High availability (HA): HA includes both hardware-based and software-based approaches to reducing downtime. HA clusters are systems combining two or more servers running with an identical configuration, using software to keep application data synchronised on all servers. When one fails, another server in the cluster takes over, ideally with little or no disruption. However, HA clusters can be complex to deploy and manage, and you will need to license software on all cluster servers, increasing costs.

HA software

HA software, on the other hand, is designed to detect evolving problems proactively and prevent downtime. It uses predictive analytics to automatically identify, report and handle faults before they cause an outage. The continuous monitoring that this software offers is an advantage over the cluster approach, which only responds after a failure has occurred. Moreover, as a software-based solution, it runs on low-cost commodity hardware.

HA generally provides from 99.9% to 99.99% uptime. On average, this means from 52 minutes to 4.5 hours of downtime per year, which is significantly better than basic backup strategies.

Maximum uptime

Continuous availability solutions are able to deliver 99.999% uptime; this is the equivalent to just five minutes of downtime per year.

Supported by specialist continuous availability software, two servers are linked and continuously synchronised via a virtualisation platform that pairs protected virtual machines together to create a single operating environment. If one physical machine should fail, the application or software platform will continue to run on the other physical machine without any interruptions. In-progress alarms and access control events, as well as data in memory and cache, are preserved.

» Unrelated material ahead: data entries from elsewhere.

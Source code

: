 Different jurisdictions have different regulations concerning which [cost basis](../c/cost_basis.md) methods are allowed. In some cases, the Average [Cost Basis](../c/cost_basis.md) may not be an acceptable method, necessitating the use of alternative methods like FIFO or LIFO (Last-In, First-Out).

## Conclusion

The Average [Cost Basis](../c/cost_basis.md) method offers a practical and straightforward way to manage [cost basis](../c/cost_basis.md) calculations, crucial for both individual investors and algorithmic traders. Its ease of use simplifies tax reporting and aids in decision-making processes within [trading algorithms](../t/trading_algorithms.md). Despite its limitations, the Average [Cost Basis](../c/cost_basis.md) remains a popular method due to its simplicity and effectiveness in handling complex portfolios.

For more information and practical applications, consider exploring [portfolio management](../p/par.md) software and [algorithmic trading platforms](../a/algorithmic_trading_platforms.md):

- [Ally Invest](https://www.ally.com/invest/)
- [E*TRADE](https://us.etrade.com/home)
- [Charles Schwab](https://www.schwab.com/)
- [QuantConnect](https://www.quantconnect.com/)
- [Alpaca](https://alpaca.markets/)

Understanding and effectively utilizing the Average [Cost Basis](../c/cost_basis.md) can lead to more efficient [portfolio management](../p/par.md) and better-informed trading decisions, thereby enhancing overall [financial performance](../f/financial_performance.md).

Continuous availability means that no single point of failure can stop a security software platform from running and unlike high availability, back-up and clustering solutions, there is no failover or reboot required and therefore absolute minimal downtime. In a business environment where non-compliance can have serious consequences, adding a continuous availability solution to support an existing or new access control system would seem to be one of the easiest decisions to make.